A Different Approach to Calculating Saudi Arabia's Oil Reserves
I decided to try a different approach to see what I came up with, and I came across an interesting statistic regarding U.S. reserves. In 1982, Saudi Arabia stopped allowing their oil and gas data to be scrutinized. Prior to that, outsiders had some access to information on their reserves. When that accessibility was shut down, Saudi proven oil reserves were estimated to be 164.60 billion barrels. I have yet to find a challenge to this number. It seems to be accepted that this number does represent their reserves in 1982. However, in 1990 they mysteriously raised their reserve estimate by 90 billion barrels. Since the data are now hidden from public view, there is obviously a great deal of skepticism regarding this new estimate.
So, I started with the assumption that the 1982 estimate of 164.60 billion barrels was correct, and then I just subtracted Saudi production since then. I calculated their total production since 1982 as 69 billion barrels, leaving 95 billion barrels of reserves. This approach would imply either that their 1982 reserves were overstated, or that the models showing Saudi Arabia at 70 billion barrels remaining are in error. (If anyone can find a challenge to the 1982 number, I would appreciate the reference).
But, we know that reserves sometimes legitimately grow, and new discoveries take place. So, I decided to check this approach against what happened in the U.S. over the same time period. I examined U.S. reserves and production from 1982 to 2006. The following data are all pulled from:
U.S. Crude Oil Proved Reserves, Reserves Changes, and Production
In 1982, U.S. reserves were 27.858 billion barrels. In 2005, U.S. reserves were 21.757 billion barrels. So the U.S. drew down reserves by 6 billion barrels. I then looked at cumulative production over that 24-year time period. What would you guess the cumulative production was, given that reserves were drawn down by 6 billion barrels? It may come as a surprise, but oil production from these reserves since 1982 totals 56.9 billion barrels. Thus, in the past 24 years the U.S. has produced 57 billion barrels of oil and pulled reserves down by only 6 billion barrels. The reason is that there were discoveries that took place over the past 24 years.

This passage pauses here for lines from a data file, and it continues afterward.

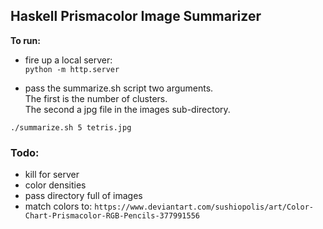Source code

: ## Haskell Prismacolor Image Summarizer


__To run:__
- fire up a local server:<br>
`python -m http.server`

- pass the summarize.sh script two arguments.<br>
The first is the number of clusters.<br>
The second a jpg file in the images sub-directory.<br>

`./summarize.sh 5 tetris.jpg`



### Todo:
- kill for server
- color densities
- pass directory full of images
- match colors to:
  `https://www.deviantart.com/sushiopolis/art/Color-Chart-Prismacolor-RGB-Pencils-377991556`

The method I tried to apply to Saudi reserves may be conservative, considering what happened with U.S. reserves since 1982. So I still don't have a clue as to how much oil Saudi Arabia actually has. If their reserves followed similar behavior to U.S. reserves, then they could still be sitting on more than 150 billion barrels. But I think it is tough to make a case that their reserves are much lower than 100 billion barrels.